Bauernaufstände

Bauernaufstände
Alexander Antonov, Führer der UTP und des Tambower Bauernaufstands

Der Widerstand gegen die Bolschewiki und der Widerstand gegen die Politik der Bolschewiki beschränkten sich nicht auf die Städte oder Militärgarnisonen wie Kronstadt. Während und nach dem Bürgerkrieg kam es rund um Sowjetrussland zu Dutzenden Bauernaufständen. Ein offizieller Bericht der Tscheka vom Februar 1921 bezifferte diese Aufstände auf 118. Der größte ereignete sich 1920 und 1921 in Tambow, einer Agrarprovinz mehrere hundert Meilen südwestlich von Moskau. Während des Bürgerkriegs hatten die Tambower Bauern Widerstand geleistet die Weißen – aber das machte sie nicht zu Anhängern der Bolschewiki. Die Bauern Tambows waren schon lange unzufrieden mit der bolschewistischen Politik, insbesondere mit der erzwungenen Getreidebeschlagnahme. Diese Unzufriedenheit wuchs im Laufe des Jahres 1920 und gipfelte in der Bildung einer politischen Gruppe namens Union of Toiling Peasants (UTP).

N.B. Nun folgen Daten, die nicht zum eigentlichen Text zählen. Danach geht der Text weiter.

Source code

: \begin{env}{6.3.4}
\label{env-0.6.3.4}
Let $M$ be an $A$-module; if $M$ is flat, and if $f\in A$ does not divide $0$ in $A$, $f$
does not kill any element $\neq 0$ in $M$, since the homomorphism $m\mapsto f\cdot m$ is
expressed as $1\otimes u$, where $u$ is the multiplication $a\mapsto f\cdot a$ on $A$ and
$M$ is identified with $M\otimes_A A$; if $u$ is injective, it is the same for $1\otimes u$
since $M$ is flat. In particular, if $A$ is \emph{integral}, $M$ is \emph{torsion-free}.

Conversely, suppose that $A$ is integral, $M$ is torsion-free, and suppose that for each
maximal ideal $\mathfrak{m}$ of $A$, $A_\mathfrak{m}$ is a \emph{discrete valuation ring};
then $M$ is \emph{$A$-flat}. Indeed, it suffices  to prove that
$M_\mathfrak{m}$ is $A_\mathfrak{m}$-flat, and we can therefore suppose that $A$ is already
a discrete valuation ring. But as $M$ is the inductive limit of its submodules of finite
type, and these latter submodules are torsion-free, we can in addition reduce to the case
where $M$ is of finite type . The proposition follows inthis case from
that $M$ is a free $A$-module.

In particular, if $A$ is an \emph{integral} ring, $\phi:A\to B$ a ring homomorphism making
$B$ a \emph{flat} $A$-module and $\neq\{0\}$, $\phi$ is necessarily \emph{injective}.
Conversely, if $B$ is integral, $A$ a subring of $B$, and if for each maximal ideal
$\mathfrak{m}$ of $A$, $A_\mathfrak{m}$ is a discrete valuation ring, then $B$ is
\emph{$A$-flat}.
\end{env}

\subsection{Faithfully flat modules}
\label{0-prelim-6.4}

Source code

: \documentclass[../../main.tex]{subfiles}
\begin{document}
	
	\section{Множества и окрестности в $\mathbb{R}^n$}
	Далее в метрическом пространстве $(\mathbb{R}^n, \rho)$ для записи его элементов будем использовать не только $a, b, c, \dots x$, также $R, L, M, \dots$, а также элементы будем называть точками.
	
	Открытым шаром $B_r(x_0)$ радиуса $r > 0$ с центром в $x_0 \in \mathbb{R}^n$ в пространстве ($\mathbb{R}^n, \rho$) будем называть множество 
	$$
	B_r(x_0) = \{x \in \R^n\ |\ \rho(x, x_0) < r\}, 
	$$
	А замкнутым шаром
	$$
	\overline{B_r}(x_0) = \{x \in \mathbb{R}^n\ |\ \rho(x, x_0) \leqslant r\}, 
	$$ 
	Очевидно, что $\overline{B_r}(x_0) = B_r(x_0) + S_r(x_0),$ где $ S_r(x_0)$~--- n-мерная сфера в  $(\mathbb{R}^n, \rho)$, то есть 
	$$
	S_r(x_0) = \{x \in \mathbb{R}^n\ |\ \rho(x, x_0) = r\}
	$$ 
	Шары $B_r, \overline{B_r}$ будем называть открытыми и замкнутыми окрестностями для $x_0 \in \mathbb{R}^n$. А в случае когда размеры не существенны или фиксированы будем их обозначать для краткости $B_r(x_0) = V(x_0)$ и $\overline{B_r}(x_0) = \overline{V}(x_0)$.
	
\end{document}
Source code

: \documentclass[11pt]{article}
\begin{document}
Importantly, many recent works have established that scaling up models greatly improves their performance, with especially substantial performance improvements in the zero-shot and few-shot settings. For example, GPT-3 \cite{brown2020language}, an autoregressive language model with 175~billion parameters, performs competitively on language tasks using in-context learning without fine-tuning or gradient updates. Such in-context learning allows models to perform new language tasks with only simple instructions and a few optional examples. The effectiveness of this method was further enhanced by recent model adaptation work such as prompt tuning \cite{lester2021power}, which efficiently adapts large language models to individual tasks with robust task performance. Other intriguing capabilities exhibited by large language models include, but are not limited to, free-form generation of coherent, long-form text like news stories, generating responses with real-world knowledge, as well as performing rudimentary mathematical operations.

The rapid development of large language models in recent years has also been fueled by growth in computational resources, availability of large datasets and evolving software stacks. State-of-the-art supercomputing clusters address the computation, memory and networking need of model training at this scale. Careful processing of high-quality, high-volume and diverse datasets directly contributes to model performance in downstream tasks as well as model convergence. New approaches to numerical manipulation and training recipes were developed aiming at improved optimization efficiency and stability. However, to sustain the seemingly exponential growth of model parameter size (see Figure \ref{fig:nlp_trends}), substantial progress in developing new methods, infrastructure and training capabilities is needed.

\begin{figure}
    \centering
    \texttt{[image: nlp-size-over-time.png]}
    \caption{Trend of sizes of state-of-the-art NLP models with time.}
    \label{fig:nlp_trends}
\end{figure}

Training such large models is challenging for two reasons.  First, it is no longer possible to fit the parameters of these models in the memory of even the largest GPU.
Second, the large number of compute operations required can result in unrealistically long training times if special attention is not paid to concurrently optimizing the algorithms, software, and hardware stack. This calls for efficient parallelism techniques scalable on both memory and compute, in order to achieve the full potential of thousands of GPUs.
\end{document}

Die UTP erfreute sich schnell großer Beliebtheit und veröffentlichte im Dezember 1920 ein Manifest, in dem sie politische Gleichheit, Landreform, ein Ende des Bürgerkriegs und verschiedene liberale Reformen forderte. Angeführt wurde die UTP von Alexander Antonow, einem ehemaligen SR, der unter der Provisorischen Regierung als Polizeibeamter gedient hatte, bevor er sich wieder dem Terrorismus und der Ermordung bolschewistischer Ziele widmete. Bis Ende 1920 hatte Antonow eine Kavallerietruppe von mehreren tausend Mann zusammengestellt, die bolschewistische Hochburgen rund um die Provinz Tambow angriff. Sein ultimatives Ziel war es jedoch, die Bolschewiki aus Moskau zu vertreiben. Bis 1921 verfügte Antonows Armee über mehr als 20,000 Mann sowie über Vorräte, Waffen, eine organisierte Hierarchie und eigene Uniformen. Antonows Truppen wurden manchmal als Blaue Armee bezeichnet, um sich von der bolschewistischen Roten Armee, der konterrevolutionären Weißen Armee und der ukrainisch-nationalistischen Grünen Armee zu unterscheiden.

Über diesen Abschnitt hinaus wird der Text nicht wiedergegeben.